### GOAL OF THE EXERCISE
Every line of the records below that has the word "które" should be copied.

### ENTRIES SHOWN
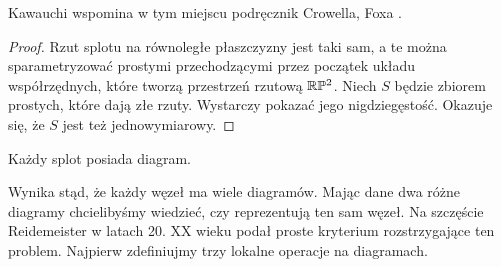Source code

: Kawauchi \cite[s. 7]{kawauchi96} wspomina w tym miejscu podręcznik Crowella, Foxa \cite[s. 7]{crowell63}.

\begin{proof}
    Rzut splotu na równoległe płaszczyzny jest taki sam, a te można sparametryzować prostymi przechodzącymi przez początek układu współrzędnych, które tworzą przestrzeń rzutową $\mathbb R \mathbb P^2$.
    Niech $S$ będzie zbiorem prostych, które dają złe rzuty.
    Wystarczy pokazać jego nigdziegęstość.
    Okazuje się, że $S$ jest też jednowymiarowy.
\end{proof}

\begin{corollary}
    Każdy splot posiada diagram.
\end{corollary}

Wynika stąd, że każdy węzeł ma wiele diagramów.
Mając dane dwa różne diagramy chcielibyśmy wiedzieć, czy reprezentują ten sam węzeł.
Na szczęście Reidemeister w latach 20. XX wieku podał proste kryterium rozstrzygające ten problem.
Najpierw zdefiniujmy trzy lokalne operacje na diagramach.

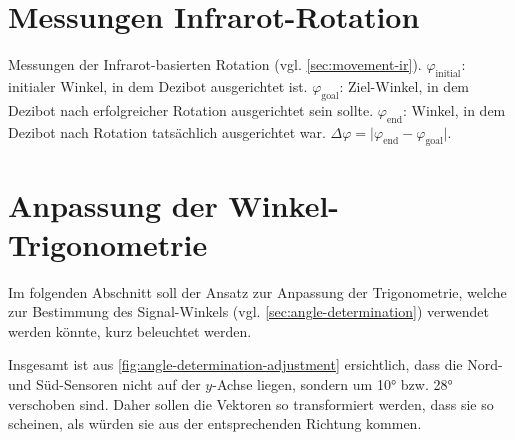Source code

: \section{Messungen Infrarot-Rotation}
\label{sec:measurements-ir-rotation}

\begin{table}[h!]
    \centering
    
    \caption{Messungen der Infrarot-basierten Rotation (vgl. \autoref{sec:movement-ir}). $\varphi_{\text{initial}}$: initialer Winkel, in dem Dezibot ausgerichtet ist. $\varphi_{\text{goal}}$: Ziel-Winkel, in dem Dezibot nach erfolgreicher Rotation ausgerichtet sein sollte. $\varphi_{\text{end}}$: Winkel, in dem Dezibot nach Rotation tatsächlich ausgerichtet war. $\Delta\varphi = \vert\varphi_{\text{end}}-\varphi_{\text{goal}}\vert$.}
    \label{tab:measurements-ir-rotation}
\end{table}


\section{Anpassung der Winkel-Trigonometrie}
\label{sec:angle-determination-adjustment}

Im folgenden Abschnitt soll der Ansatz zur Anpassung der Trigonometrie, welche zur Bestimmung des Signal\hyphen Winkels (vgl. \autoref{sec:angle-determination}) verwendet werden könnte, kurz beleuchtet werden.

Insgesamt ist aus \autoref{fig:angle-determination-adjustment} ersichtlich, dass die Nord- und Süd\hyphen Sensoren nicht auf der $y$-Achse liegen, sondern um 10° bzw. 28° verschoben sind. Daher sollen die Vektoren so transformiert werden, dass sie so scheinen, als würden sie aus der entsprechenden Richtung kommen.

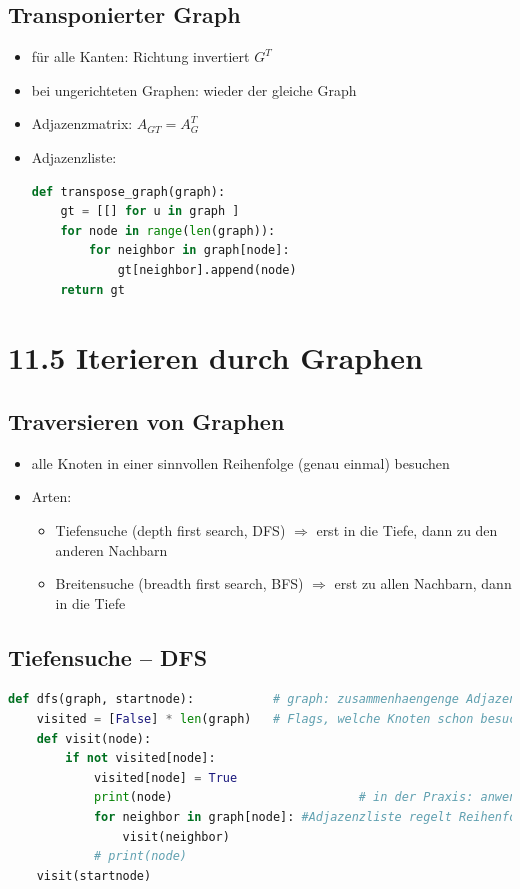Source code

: \documentclass[11pt, fleqn]{scrreprt}
\begin{document}
	\subsection*{Transponierter Graph}
	\begin{itemize}
		\item für alle Kanten: Richtung invertiert \hspace*{1cm} $G^T$
		\item bei ungerichteten Graphen: wieder der gleiche Graph
		\item Adjazenzmatrix: $A_{GT} = A_G^T$
		\item Adjazenzliste: 
		\begin{lstlisting}[language=Python]
def transpose_graph(graph):
	gt = [[] for u in graph ]
	for node in range(len(graph)):
		for neighbor in graph[node]:
			gt[neighbor].append(node)
	return gt
		\end{lstlisting}
	\end{itemize}
	
	\section*{11.5 Iterieren durch Graphen}
	\subsection*{Traversieren von Graphen}
	\begin{itemize}
		\item alle Knoten in einer sinnvollen Reihenfolge (genau einmal) besuchen
		\item Arten: 
		\begin{itemize}
			\item Tiefensuche (depth first search, DFS) $\Rightarrow$ erst in die Tiefe, dann zu den anderen Nachbarn
			\item Breitensuche (breadth first search, BFS) $\Rightarrow$ erst zu allen Nachbarn, dann in die Tiefe
		\end{itemize}
	\end{itemize}
	
	\subsection*{Tiefensuche – DFS}
	\begin{lstlisting}[language=Python]
def dfs(graph, startnode):      	 # graph: zusammenhaengenge Adjazenzliste
	visited = [False] * len(graph) 	 # Flags, welche Knoten schon besucht
	def visit(node):
		if not visited[node]:
			visited[node] = True
			print(node)         				 # in der Praxis: anwendungsrelevante Rechnung
			for neighbor in graph[node]: #Adjazenzliste regelt Reihenfolge
				visit(neighbor)
			# print(node)
	visit(startnode)
	\end{lstlisting}
	
\end{document}
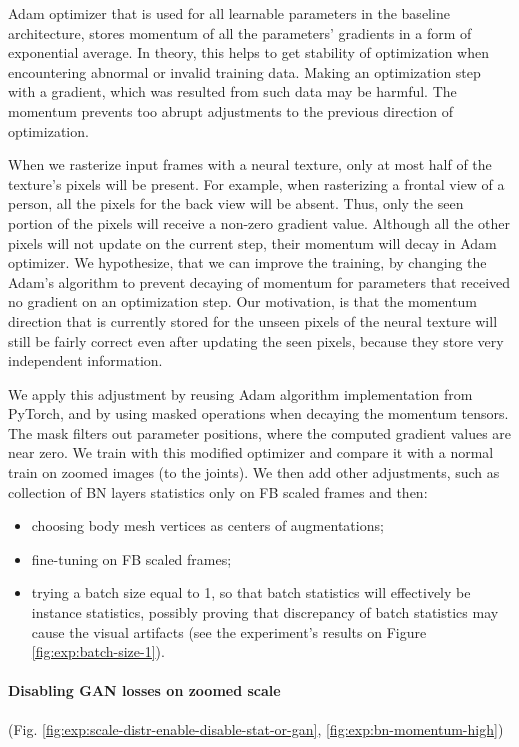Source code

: Adam \cite{dnn:adam14} optimizer that is used for all learnable parameters in the baseline architecture, stores momentum of all the parameters' gradients in a form of exponential average. In theory, this helps to get stability of optimization when encountering abnormal or invalid training data. Making an optimization step with a gradient, which was resulted from such data may be harmful. The momentum prevents too abrupt adjustments to the previous direction of optimization. 

When we rasterize input frames with a neural texture, only at most half of the texture's pixels will be present. For example, when rasterizing a frontal view of a person, all the pixels for the back view will be absent. Thus, only the seen portion of the pixels will receive a non-zero gradient value. Although all the other pixels will not update on the current step, their momentum will decay in Adam optimizer. We hypothesize, that we can improve the training, by changing the Adam's algorithm to prevent decaying of momentum for parameters that received no gradient on an optimization step. Our motivation, is that the momentum direction that is currently stored for the unseen pixels of the neural texture will still be fairly correct even after updating the seen pixels, because they store very independent information.

We apply this adjustment by reusing Adam algorithm implementation from PyTorch, and by using masked operations when decaying the momentum tensors. The mask filters out parameter positions, where the computed gradient values are near zero. We train with this modified optimizer and compare it with a normal train on zoomed images (to the joints). We then add other adjustments, such as collection of BN layers statistics only on FB scaled frames and then:
\begin{itemize}
	\item choosing body mesh vertices as centers of augmentations;
	\item fine-tuning on FB scaled frames;
	\item trying a batch size equal to 1, so that batch statistics will effectively be instance statistics, possibly proving that discrepancy of batch statistics may cause the visual artifacts (see the experiment's results on Figure \ref{fig:exp:batch-size-1}).
\end{itemize}

\vspace{-15pt}\paragraph{Disabling GAN losses on zoomed scale}(Fig. \ref{fig:exp:scale-distr-enable-disable-stat-or-gan}, \ref{fig:exp:bn-momentum-high})\mbox{}\nopagebreak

### FINAL ANSWER
    Rzut splotu na równoległe płaszczyzny jest taki sam, a te można sparametryzować prostymi przechodzącymi przez początek układu współrzędnych, które tworzą przestrzeń rzutową $\mathbb R \mathbb P^2$.
    Niech $S$ będzie zbiorem prostych, które dają złe rzuty.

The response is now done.